▸ Task details
Range to output from the entries below: the line containing "- Des haut-parleurs" through the line containing "## Expérience générale". Set it down exactly, ends included, nothing else.

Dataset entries
====================

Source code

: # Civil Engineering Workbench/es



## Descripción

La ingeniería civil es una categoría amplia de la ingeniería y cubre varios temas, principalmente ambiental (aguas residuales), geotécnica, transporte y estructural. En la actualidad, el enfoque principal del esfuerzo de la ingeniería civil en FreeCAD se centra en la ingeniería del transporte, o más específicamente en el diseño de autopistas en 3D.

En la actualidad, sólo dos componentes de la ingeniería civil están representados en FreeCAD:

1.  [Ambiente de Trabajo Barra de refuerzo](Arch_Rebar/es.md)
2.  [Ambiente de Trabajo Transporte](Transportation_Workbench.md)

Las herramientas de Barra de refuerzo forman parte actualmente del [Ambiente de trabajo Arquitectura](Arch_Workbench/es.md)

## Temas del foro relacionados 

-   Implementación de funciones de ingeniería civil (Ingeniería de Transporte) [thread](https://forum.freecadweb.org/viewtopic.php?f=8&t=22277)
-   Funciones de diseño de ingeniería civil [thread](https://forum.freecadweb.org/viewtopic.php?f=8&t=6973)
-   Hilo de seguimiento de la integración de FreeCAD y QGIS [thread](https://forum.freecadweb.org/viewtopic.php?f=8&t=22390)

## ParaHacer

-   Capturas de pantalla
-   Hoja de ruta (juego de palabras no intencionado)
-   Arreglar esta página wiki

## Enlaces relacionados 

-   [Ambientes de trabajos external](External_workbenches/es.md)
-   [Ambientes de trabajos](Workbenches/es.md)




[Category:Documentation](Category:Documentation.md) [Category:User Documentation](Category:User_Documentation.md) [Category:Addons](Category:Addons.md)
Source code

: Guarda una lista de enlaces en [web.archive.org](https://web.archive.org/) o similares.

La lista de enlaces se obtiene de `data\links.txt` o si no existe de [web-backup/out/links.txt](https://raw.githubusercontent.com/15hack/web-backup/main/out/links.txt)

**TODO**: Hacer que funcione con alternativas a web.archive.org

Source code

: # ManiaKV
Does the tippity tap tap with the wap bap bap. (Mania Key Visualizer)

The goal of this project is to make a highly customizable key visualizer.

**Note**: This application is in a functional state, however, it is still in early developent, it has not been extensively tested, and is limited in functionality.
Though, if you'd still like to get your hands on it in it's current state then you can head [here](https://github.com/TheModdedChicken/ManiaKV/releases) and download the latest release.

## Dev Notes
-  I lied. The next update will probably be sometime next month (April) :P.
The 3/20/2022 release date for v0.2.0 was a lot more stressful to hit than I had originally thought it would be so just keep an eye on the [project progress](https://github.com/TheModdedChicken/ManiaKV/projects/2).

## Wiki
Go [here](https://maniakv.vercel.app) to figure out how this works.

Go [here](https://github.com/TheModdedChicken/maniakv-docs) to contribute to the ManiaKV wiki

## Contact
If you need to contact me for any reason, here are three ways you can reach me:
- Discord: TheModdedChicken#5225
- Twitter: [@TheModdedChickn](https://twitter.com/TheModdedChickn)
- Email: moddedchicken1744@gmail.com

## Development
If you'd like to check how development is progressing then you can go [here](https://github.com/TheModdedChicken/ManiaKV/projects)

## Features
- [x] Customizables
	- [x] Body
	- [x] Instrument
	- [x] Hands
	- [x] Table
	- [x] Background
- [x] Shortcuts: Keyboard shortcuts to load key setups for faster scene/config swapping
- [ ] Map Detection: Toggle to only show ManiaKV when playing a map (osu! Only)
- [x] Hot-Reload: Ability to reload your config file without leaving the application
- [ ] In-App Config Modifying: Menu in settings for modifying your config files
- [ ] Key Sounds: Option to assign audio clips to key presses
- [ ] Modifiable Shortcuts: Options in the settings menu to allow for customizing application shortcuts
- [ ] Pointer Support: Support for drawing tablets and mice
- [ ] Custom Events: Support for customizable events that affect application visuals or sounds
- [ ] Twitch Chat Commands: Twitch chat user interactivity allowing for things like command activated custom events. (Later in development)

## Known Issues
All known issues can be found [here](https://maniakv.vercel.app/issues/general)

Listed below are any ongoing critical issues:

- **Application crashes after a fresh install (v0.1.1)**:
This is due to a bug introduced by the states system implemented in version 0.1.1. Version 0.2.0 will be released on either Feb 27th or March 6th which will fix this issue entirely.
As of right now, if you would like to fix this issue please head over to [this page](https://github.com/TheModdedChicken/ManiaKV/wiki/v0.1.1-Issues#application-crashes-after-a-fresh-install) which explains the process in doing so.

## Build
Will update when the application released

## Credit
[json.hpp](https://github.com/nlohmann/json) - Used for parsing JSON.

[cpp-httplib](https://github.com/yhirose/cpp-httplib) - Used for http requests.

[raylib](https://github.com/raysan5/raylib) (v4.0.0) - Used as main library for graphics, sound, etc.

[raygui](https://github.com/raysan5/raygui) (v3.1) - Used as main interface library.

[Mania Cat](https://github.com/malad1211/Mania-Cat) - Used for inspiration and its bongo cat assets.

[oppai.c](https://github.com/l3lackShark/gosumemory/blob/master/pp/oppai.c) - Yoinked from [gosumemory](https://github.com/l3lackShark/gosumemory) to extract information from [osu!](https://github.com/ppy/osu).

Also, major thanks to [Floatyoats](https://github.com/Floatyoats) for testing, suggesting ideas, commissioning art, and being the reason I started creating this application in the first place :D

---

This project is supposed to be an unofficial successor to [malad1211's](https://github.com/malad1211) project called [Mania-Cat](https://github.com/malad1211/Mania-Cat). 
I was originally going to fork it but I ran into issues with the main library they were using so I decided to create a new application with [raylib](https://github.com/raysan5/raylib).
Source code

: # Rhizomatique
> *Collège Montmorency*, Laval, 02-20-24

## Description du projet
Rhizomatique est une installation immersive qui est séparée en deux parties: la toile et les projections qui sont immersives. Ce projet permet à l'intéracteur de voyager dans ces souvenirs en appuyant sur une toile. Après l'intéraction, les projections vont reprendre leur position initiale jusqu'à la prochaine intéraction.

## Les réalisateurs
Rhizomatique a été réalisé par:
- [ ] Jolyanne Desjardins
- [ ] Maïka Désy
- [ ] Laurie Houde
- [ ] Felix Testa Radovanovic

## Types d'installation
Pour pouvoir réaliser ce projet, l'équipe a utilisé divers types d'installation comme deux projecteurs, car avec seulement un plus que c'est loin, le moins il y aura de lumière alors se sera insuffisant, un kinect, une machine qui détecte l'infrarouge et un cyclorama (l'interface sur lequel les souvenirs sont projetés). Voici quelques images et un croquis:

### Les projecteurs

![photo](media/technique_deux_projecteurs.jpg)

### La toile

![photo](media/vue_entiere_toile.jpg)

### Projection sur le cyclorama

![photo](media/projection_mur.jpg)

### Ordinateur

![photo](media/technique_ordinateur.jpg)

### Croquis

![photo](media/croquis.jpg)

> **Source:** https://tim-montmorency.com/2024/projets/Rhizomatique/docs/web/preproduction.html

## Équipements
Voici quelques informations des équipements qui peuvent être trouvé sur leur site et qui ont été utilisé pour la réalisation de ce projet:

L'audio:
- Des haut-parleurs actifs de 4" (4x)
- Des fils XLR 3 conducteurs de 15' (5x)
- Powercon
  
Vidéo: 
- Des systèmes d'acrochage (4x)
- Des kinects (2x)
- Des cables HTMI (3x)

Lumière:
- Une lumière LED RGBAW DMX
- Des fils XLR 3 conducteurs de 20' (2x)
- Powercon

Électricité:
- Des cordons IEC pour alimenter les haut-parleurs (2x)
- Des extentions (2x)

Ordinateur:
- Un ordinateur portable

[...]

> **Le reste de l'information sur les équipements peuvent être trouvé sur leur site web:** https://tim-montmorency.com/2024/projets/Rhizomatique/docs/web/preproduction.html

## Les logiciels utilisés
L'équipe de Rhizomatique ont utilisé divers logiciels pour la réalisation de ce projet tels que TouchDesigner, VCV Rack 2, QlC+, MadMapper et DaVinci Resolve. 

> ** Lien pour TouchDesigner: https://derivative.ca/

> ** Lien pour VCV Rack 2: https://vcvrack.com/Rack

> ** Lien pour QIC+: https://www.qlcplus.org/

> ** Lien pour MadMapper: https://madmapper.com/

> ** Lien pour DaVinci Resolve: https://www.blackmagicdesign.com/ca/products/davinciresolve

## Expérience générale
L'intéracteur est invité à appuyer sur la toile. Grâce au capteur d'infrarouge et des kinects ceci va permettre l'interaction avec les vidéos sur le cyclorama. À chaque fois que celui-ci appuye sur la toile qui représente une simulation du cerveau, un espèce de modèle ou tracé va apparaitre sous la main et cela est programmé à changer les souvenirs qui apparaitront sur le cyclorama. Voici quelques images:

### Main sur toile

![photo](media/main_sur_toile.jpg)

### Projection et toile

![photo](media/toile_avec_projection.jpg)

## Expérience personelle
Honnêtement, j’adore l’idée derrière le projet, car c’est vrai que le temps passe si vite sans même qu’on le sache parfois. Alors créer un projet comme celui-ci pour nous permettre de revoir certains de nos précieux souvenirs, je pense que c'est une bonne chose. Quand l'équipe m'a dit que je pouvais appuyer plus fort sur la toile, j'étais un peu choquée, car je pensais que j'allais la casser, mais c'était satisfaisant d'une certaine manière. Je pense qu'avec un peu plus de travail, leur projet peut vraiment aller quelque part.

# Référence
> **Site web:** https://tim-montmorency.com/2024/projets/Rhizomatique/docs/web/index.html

====================

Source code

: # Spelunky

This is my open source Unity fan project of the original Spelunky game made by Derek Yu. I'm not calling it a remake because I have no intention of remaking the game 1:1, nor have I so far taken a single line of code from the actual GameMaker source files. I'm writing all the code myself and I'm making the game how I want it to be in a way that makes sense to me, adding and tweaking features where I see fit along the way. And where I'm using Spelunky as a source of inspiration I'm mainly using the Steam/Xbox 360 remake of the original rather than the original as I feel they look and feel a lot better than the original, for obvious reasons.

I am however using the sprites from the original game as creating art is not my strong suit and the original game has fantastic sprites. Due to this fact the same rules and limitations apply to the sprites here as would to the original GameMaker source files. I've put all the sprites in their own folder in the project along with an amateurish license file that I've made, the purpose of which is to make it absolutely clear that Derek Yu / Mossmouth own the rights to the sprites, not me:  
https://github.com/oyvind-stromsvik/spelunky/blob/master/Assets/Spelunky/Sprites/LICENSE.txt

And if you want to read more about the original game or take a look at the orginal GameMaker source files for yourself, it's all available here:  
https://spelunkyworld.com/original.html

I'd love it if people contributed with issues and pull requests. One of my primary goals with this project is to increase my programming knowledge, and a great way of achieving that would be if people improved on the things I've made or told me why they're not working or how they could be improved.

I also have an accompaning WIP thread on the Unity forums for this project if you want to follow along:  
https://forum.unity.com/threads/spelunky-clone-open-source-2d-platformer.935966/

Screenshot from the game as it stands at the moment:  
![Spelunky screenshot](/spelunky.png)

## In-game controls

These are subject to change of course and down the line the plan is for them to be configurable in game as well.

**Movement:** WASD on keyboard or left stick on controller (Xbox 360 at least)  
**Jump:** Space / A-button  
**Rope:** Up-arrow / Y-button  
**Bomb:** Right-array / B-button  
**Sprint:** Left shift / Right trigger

====================

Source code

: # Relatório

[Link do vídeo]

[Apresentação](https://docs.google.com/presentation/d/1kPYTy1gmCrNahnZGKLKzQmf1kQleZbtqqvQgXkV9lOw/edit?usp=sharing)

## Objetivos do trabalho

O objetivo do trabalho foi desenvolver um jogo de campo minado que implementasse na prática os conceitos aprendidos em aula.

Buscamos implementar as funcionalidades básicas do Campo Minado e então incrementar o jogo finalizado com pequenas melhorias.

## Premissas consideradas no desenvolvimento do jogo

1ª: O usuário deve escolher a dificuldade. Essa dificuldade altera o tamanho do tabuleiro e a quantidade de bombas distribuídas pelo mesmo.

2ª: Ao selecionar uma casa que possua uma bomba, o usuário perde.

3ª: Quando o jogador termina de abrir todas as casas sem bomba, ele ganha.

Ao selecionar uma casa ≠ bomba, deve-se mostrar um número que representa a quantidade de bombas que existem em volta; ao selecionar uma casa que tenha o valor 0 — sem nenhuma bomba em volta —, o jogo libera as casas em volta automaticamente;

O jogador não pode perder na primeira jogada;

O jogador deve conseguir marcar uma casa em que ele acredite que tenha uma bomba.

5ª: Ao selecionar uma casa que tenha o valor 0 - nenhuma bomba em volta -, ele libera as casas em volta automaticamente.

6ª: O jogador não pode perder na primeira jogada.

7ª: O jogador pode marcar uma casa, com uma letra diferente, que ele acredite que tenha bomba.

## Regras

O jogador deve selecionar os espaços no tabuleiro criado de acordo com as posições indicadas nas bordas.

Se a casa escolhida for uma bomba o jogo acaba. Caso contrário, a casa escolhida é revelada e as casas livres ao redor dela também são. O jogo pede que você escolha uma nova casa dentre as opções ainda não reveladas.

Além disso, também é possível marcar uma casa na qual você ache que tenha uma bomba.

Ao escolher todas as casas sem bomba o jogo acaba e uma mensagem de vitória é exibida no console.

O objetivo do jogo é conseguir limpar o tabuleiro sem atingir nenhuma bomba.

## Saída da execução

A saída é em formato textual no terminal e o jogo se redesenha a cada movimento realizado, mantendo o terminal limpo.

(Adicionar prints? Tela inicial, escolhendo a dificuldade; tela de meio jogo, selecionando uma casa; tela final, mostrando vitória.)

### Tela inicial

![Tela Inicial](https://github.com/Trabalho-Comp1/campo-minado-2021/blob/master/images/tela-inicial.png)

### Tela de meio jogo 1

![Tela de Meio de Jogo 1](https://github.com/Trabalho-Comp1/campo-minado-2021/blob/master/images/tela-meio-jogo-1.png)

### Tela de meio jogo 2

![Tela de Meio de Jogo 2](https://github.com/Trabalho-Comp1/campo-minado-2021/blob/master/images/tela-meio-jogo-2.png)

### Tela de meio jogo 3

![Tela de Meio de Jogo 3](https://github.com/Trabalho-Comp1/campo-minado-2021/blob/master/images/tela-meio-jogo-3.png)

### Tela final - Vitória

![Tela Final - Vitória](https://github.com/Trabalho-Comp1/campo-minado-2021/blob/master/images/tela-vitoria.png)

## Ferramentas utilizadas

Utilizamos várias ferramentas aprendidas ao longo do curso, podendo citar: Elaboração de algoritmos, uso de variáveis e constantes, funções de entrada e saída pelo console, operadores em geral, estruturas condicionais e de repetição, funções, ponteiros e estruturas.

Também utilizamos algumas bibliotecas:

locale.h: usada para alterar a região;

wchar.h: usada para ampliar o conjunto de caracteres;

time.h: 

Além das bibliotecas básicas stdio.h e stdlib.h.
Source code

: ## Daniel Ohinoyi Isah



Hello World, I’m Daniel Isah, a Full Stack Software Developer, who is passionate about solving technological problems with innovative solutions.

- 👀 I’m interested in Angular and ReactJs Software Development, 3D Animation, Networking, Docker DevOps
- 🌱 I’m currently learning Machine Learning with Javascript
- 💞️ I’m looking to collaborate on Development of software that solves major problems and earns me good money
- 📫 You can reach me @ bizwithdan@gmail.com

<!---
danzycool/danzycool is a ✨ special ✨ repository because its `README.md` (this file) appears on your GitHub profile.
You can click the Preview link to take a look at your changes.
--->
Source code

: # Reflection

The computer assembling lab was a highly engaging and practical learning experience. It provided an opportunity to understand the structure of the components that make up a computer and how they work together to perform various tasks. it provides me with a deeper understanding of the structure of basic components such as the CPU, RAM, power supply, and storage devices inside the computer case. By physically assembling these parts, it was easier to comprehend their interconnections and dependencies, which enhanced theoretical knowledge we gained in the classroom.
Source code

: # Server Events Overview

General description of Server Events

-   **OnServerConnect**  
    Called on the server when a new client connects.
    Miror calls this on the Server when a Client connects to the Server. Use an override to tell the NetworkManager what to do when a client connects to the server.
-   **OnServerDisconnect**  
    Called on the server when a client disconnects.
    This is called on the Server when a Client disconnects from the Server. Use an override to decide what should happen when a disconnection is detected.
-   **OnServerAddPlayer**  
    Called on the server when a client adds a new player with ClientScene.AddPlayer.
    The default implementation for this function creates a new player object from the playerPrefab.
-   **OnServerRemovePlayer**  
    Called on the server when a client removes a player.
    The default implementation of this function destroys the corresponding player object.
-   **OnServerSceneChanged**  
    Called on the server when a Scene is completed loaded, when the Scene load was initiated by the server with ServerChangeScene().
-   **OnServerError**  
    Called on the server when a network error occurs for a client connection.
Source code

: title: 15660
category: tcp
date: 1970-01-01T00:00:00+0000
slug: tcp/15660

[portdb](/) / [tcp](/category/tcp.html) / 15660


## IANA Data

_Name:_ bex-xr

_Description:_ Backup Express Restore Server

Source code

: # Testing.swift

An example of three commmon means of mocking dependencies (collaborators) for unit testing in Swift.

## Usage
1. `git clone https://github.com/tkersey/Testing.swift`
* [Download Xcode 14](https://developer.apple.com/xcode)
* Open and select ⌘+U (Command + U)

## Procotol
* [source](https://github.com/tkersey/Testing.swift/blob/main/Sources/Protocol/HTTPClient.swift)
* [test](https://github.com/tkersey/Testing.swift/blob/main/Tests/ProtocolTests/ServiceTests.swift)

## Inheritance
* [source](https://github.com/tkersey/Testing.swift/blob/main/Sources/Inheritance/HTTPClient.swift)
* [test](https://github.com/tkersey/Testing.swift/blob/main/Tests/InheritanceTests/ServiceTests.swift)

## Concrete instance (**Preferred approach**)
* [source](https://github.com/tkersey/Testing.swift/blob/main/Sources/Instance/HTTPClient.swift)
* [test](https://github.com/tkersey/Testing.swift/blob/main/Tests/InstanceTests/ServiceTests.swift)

====================

▸ Your response
- Des haut-parleurs actifs de 4" (4x)
- Des fils XLR 3 conducteurs de 15' (5x)
- Powercon
  
Vidéo: 
- Des systèmes d'acrochage (4x)
- Des kinects (2x)
- Des cables HTMI (3x)

Lumière:
- Une lumière LED RGBAW DMX
- Des fils XLR 3 conducteurs de 20' (2x)
- Powercon

Électricité:
- Des cordons IEC pour alimenter les haut-parleurs (2x)
- Des extentions (2x)

Ordinateur:
- Un ordinateur portable

[...]

> **Le reste de l'information sur les équipements peuvent être trouvé sur leur site web:** https://tim-montmorency.com/2024/projets/Rhizomatique/docs/web/preproduction.html

## Les logiciels utilisés
L'équipe de Rhizomatique ont utilisé divers logiciels pour la réalisation de ce projet tels que TouchDesigner, VCV Rack 2, QlC+, MadMapper et DaVinci Resolve. 

> ** Lien pour TouchDesigner: https://derivative.ca/

> ** Lien pour VCV Rack 2: https://vcvrack.com/Rack

> ** Lien pour QIC+: https://www.qlcplus.org/

> ** Lien pour MadMapper: https://madmapper.com/

> ** Lien pour DaVinci Resolve: https://www.blackmagicdesign.com/ca/products/davinciresolve

## Expérience générale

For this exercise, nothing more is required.